Structural basis of lentiviral subversion of a cellular protein degradation pathway

Lentiviruses contain accessory genes that have evolved to counteract the effects of host cellular defence proteins that inhibit productive infection. One such restriction factor, SAMHD1, inhibits HIV-1 infection of myeloid-lineage cells (1,2) as well as resting CD4(+) T cells (3,4) by reducing the cellular dNTP concentration to a level where the viral reverse transcriptase cannot function (5,6).
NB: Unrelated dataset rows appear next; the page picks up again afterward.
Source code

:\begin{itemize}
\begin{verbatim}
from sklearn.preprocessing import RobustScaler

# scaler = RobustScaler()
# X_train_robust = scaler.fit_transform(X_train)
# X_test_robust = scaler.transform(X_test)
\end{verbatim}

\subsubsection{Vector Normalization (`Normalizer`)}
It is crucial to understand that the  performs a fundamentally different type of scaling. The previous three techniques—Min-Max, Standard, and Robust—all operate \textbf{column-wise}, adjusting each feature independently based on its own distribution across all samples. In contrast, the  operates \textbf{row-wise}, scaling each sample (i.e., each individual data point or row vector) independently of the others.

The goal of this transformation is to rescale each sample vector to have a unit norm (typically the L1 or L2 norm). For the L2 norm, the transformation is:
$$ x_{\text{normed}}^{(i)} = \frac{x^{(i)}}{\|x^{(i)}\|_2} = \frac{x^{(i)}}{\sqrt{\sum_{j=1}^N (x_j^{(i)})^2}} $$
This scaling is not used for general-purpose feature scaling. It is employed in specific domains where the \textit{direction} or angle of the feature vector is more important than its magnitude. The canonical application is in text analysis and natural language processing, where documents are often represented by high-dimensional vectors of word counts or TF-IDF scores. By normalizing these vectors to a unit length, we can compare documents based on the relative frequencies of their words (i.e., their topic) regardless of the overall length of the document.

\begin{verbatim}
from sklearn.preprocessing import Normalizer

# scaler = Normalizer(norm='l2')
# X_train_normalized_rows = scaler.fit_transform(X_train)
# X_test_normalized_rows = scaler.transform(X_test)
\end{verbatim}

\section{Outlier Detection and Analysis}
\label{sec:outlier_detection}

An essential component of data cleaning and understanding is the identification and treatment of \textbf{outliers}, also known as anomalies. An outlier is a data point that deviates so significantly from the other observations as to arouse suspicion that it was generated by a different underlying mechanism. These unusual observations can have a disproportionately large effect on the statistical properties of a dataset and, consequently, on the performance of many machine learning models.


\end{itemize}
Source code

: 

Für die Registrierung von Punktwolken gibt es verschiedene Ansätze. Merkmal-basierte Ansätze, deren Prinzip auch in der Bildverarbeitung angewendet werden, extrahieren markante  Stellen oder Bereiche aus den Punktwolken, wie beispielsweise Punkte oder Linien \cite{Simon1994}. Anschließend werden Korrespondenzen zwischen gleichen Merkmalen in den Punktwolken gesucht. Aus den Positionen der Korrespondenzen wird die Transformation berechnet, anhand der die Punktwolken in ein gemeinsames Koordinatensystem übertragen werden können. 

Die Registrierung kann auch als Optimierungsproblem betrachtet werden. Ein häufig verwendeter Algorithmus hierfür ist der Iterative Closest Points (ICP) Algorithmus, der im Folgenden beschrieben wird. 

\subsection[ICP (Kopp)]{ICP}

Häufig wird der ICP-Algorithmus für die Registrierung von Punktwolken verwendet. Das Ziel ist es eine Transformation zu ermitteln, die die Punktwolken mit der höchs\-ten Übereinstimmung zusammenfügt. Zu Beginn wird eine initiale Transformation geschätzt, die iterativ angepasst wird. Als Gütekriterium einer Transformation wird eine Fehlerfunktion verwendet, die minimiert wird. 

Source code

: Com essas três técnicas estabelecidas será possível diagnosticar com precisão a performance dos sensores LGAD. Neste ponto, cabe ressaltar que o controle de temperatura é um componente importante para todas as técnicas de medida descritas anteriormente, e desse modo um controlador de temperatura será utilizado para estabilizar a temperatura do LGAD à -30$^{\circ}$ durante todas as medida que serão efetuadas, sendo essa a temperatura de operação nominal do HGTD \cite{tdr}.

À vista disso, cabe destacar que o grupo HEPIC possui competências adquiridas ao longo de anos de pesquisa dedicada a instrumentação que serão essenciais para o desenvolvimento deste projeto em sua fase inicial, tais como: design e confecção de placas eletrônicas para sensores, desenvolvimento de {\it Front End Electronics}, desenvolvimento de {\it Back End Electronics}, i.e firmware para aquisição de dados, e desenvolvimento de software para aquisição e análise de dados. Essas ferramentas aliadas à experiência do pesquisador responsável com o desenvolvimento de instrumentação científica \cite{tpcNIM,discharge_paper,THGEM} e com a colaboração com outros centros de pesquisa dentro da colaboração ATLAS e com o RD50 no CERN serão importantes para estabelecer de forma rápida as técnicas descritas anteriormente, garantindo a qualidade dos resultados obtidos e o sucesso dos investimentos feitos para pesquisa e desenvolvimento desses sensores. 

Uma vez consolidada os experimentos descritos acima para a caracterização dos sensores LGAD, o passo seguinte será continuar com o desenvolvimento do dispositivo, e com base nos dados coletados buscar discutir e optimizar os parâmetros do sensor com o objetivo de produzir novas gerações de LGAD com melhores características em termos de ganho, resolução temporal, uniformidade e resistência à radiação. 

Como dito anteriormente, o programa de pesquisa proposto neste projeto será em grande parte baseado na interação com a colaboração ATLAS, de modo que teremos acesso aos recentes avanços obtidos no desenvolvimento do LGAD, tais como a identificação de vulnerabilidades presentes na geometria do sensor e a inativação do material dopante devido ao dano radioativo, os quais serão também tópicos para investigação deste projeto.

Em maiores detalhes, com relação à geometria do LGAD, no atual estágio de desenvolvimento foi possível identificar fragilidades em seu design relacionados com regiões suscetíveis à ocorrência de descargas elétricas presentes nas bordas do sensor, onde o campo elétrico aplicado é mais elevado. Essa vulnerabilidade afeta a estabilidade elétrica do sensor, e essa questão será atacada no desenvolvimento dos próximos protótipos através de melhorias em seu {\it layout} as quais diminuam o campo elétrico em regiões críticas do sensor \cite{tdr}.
In other lentiviruses, including HIV-2 and related SIVs, SAMHD1 restriction is overcome by the action of viral accessory protein x (Vpx) or the related viral protein r (Vpr) that target and recruit SAMHD1 for proteasomal degradation (7,8). The molecular mechanism by which these viral proteins are able to usurp the host cell’s ubiquitination machinery to destroy the cell’s protection against these viruses has not been defined. We present here the crystal structure of a ternary complex of Vpx with the host cell’s E3 ligase substrate adaptor DCAF1 and the C-terminal region of SAMHD1. Vpx is made up of a three-helical bundle, stabilised by a zinc finger motif and wraps tightly around the disc-shaped DCAF1 molecule to present a new molecular surface. This adapted surface is then able to recruit SAMHD1 via its C-terminus making it a competent substrate for the E3 ligase to mark for proteasomal degradation. The structure provides the first description of how a lentiviral accessory protein is able to subvert the cell’s normal protein degradation pathway to inactivate the cellular viral defence system.